The First Issue: An Attack on the Sufficiency of the Evidence

¶ 9. Street claims that the State failed to meet its burden of proving his guilt of the crime of murder by the necessary standard. This was a case based entirely on circumstantial evidence; therefore, the State's burden was to prove Street guilty beyond a reasonable doubt and to the exclusion of every other reasonable hypothesis consistent with innocence. Tubbs v. State, 402 So.2d 830, 834 (Miss. 1981).

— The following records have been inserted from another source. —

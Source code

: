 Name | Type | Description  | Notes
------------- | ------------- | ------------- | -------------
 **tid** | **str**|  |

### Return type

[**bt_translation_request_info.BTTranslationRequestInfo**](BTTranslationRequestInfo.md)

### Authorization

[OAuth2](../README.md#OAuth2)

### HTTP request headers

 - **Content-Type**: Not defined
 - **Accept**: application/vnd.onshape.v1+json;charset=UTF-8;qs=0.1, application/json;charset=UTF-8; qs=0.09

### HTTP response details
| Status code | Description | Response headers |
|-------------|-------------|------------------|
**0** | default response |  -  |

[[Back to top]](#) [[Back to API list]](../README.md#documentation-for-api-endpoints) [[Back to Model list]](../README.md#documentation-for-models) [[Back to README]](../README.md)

¶ 10. Street argues that there were other equally plausible explanations of how White met his death that were consistent with Street's innocence. He points to evidence produced at trial that James Steele, the victim of White's earlier knifing attack, admitted to investigating officers that he was in town on the evening of the murder and was driving a vehicle that generally fit the description given by Dickson. Street suggests that this evidence, coupled with an inference that Steele might desire to avenge his earlier injuries, was sufficient to give rise to the hypothesis that Steele himself committed the murder. Alternatively, he points out that other witnesses for the defense testified that they were driving Street's vehicle on the night of the murder and that Street was not with them.

*501 ¶ 11. We conclude that evidence of these facts, standing alone, falls substantially short of the mark of raising a reasonable inference that Steele was instrumental in the killing or that, for some unexplained reason, Street's companions who had borrowed his car decided to abduct and execute White. Any conclusion that these other individuals were the actual assailants could only be supported by engaging in the wildest of speculation. We conclude that, on this scanty evidentiary basis, merely posing the irrefutable, but unpersuasive, proposition that one or more of these other persons could have been the murderer does not give rise to an alternate hypothesis consistent with innocence as that concept has been established in this State's jurisprudence regarding circumstantial evidence cases. Rather, it appears to this Court that Street's alternate theories are nothing more than the "fanciful" hypotheses or mere possibilities that have been rejected in such cases as Baker v. State, 317 So.2d 901, 902 (Miss.1975).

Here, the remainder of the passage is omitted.